Exercise requirements: Looking at the entries below, state how many lines contain the word "this". Give the number alone.
##### Entries shown #####
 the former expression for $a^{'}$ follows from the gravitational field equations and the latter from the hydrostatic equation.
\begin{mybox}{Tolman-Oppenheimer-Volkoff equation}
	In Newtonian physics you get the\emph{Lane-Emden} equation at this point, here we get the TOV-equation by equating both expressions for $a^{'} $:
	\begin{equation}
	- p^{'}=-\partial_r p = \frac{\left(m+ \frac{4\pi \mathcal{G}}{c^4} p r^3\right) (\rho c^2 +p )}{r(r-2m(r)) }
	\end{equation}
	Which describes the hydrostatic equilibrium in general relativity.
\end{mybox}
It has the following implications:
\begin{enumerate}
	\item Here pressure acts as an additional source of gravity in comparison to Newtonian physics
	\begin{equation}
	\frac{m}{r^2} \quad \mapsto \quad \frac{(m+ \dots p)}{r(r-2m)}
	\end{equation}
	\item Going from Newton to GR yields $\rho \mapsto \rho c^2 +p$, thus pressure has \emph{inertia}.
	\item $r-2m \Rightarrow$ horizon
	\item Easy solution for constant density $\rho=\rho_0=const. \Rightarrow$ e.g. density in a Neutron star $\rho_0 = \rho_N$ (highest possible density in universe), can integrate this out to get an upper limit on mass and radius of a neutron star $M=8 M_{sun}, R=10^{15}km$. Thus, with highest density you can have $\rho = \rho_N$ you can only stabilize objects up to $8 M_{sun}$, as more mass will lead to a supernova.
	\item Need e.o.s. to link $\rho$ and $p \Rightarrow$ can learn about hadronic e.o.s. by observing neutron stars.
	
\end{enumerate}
#####
Task result: 2